[[ Data for the task, beginning ]]

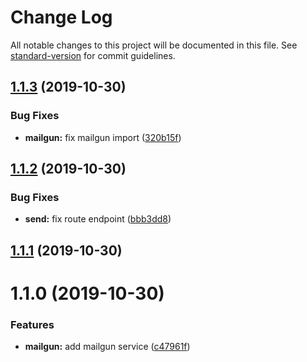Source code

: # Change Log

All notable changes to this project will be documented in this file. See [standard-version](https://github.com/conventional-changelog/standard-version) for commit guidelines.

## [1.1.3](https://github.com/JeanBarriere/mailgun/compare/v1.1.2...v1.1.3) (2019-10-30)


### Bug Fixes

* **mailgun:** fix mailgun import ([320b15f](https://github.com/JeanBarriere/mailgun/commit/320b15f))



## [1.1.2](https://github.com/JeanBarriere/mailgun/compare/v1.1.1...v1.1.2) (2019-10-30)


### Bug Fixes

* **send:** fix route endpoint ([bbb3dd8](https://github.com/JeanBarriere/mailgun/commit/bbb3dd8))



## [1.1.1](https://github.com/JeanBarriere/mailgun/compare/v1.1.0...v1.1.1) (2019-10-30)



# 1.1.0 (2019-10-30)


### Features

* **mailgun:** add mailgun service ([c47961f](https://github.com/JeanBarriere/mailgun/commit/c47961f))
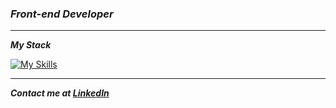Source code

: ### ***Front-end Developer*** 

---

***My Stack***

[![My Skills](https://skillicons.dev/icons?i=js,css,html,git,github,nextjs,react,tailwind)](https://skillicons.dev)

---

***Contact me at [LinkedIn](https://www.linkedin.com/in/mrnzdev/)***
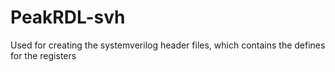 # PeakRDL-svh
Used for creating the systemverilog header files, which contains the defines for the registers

[[ Data for the task, end ]]
[[ Data for the task, beginning ]]

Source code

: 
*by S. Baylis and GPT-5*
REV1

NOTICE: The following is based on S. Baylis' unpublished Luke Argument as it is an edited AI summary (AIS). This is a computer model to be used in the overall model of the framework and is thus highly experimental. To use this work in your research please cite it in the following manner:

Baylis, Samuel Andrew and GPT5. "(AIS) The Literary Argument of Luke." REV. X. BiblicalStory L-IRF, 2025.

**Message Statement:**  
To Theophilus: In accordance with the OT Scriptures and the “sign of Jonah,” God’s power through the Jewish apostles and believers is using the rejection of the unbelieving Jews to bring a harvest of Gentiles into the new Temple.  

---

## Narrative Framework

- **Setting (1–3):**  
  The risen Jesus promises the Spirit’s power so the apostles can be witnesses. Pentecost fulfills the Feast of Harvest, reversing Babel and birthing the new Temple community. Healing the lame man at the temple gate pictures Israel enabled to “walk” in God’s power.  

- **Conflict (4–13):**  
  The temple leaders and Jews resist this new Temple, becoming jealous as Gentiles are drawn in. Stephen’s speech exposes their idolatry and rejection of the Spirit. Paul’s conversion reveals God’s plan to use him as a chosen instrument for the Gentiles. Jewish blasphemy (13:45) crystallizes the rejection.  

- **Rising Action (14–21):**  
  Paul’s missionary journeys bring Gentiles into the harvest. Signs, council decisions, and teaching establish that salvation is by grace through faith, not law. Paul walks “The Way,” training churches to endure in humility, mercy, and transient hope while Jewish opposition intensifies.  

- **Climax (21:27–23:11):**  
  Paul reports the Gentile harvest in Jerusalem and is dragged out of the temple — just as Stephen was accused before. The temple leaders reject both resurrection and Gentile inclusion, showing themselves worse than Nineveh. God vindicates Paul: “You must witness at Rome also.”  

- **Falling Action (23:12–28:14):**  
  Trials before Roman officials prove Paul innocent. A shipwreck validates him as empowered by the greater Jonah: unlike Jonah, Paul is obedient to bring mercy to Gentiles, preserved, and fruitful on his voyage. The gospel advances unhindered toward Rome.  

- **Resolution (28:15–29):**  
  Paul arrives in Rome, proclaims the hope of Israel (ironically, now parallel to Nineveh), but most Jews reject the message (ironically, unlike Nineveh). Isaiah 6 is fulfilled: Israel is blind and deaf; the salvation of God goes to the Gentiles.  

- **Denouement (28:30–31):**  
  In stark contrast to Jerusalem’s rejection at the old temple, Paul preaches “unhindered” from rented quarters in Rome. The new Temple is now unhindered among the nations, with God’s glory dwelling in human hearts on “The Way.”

[[ Data for the task, end ]]

### Your instructions
Every line above from the line with "NOTICE: The following" to the line with "- **Setting (1–3):**" is wanted, ends included; write them out exactly and add no other line.

### Expected answer
NOTICE: The following is based on S. Baylis' unpublished Luke Argument as it is an edited AI summary (AIS). This is a computer model to be used in the overall model of the framework and is thus highly experimental. To use this work in your research please cite it in the following manner:

Baylis, Samuel Andrew and GPT5. "(AIS) The Literary Argument of Luke." REV. X. BiblicalStory L-IRF, 2025.

**Message Statement:**  
To Theophilus: In accordance with the OT Scriptures and the “sign of Jonah,” God’s power through the Jewish apostles and believers is using the rejection of the unbelieving Jews to bring a harvest of Gentiles into the new Temple.  

---

## Narrative Framework

- **Setting (1–3):**  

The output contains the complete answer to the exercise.